Lavoro, la Cassazione si pronuncia in materia di discriminazione delle donne
Suprema Corte di Cassazione Civile – Sezione Lavoro
Sentenza n. 14206 del 5 giugno 2013

La Cassazione tra trattato varie volte il tema della discriminazione sui luoghi di lavoro nei confronti delle donne e, con la sentenza n. 14206 del 5 giugno 2013, ha colto l’occasione per rafforzare il principio di uguaglianza espresso dalla legge che fa espresso divieto di trattare i lavoratori in maniera diversa in base al sesso ad esempio nell’affidare incarichi oppure nell’assegnare qualifiche etc.

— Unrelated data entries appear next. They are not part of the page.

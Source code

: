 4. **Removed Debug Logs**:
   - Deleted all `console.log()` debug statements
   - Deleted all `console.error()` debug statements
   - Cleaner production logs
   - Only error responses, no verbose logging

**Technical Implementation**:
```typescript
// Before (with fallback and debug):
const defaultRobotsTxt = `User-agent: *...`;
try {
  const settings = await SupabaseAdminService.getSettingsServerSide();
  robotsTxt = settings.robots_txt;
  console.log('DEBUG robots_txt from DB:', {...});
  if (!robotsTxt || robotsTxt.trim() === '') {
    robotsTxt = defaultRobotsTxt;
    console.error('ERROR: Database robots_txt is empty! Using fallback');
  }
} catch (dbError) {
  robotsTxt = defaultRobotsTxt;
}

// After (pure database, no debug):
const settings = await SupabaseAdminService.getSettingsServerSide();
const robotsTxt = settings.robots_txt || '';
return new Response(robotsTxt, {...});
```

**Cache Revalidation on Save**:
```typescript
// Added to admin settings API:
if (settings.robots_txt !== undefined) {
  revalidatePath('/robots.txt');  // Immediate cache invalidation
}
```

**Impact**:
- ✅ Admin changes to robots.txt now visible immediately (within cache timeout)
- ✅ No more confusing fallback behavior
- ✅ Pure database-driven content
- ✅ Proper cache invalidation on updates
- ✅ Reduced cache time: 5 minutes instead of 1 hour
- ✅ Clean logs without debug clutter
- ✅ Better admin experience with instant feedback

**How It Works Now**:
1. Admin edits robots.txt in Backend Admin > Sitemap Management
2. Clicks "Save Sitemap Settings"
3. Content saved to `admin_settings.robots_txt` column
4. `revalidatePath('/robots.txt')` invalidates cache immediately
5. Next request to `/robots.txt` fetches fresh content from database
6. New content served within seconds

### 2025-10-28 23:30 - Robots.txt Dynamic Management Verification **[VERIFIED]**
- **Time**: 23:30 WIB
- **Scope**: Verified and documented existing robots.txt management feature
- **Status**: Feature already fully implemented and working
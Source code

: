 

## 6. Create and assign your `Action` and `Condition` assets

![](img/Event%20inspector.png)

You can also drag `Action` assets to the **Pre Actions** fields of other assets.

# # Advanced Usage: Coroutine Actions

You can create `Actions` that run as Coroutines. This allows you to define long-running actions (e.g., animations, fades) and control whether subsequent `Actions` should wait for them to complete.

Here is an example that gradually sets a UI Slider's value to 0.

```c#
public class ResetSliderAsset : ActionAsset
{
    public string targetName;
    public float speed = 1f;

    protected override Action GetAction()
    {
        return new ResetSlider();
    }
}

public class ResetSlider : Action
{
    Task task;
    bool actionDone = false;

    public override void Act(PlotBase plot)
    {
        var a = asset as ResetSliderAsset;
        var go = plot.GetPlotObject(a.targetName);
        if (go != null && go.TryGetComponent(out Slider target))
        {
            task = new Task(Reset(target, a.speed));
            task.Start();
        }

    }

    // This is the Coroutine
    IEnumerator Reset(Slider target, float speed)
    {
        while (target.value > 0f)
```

Non a caso, lo Statuto dei Lavoratori, legge 20.05.1970 n. 300 , G.U. 27.05.1970, precisa che:

Articolo 15  Atti discriminatori.

È nullo qualsiasi patto od atto diretto a: a) subordinare l’occupazione di un lavoratore alla condizione che aderisca o non aderisca ad una associazione sindacale ovvero cessi di farne parte; b) licenziare un lavoratore, discriminarlo nella assegnazione di qualifiche o mansioni, nei trasferimenti, nei provvedimenti disciplinari, o recargli altrimenti pregiudizio a causa della sua affiliazione o attività sindacale ovvero della sua partecipazione ad uno sciopero. Le disposizioni di cui al comma precedente si applicano altresì ai patti o atti diretti a fini di discriminazione politica o religiosa.

Nel caso giunto fino a Piazza Cavour la Corte ha dovuto esaminale le lamentele di una donna che non ha avuto il posto di funzionaria a cui aspirava da tempo nonostante avesse tutti i requisiti necessari per ottenere tale promozione.
La donna lamentava la mancata assegnazione proprio per circostanze discriminatorie legate al sesso.

La domanda della lavoratrice veniva rigettata in primo grado ma successivamente veniva accolta dai giudici dell’Appello e, pertanto, si rendeva necessario, per il datore di lavoro, chiedere l’intervento degli ermellini al fine di concludere definitivamente la vicenda lamentando un vizio di motivazione delle sentenza fondata su elementi probatori non precisi né concordanti.

Per i giudici del Palazzaccio la lavoratrice può agire ex l.903/1977 “per qualunque altra condotta discriminatoria (…) l’unico strumento processuale utilizzabile continua ad essere l’azione ordinaria di nullità di cui all’art. 15 dello Statuto dei Lavoratori”

I giudici di legittimità continuano precisando alcuni aspetti riguardanti le forme di discriminazione diretta ed indiretta spiegando che “ogni trattamento pregiudizievole conseguente alla adozione di criteri che svantaggiano in modo proporzionalmente maggiore i lavoratori dell’uno o dell’altro sesso e riguardino i requisiti non essenziali allo svolgimento dell’attività lavorativa“.

In conclusione, la Cassazione ha affermato che l’onere di provare la presunta discriminazione resta comunque in capo alla danneggiata e che nel caso di specie tale prova non è stata dimostrata dagli elementi prodotti nel corso del giudizio di merito e, per questi motivi la Corte ha accolto il ricorso cassando la sentenza impugnata, decidendo nel merito col rigetto della domanda iniziale della lavoratrice.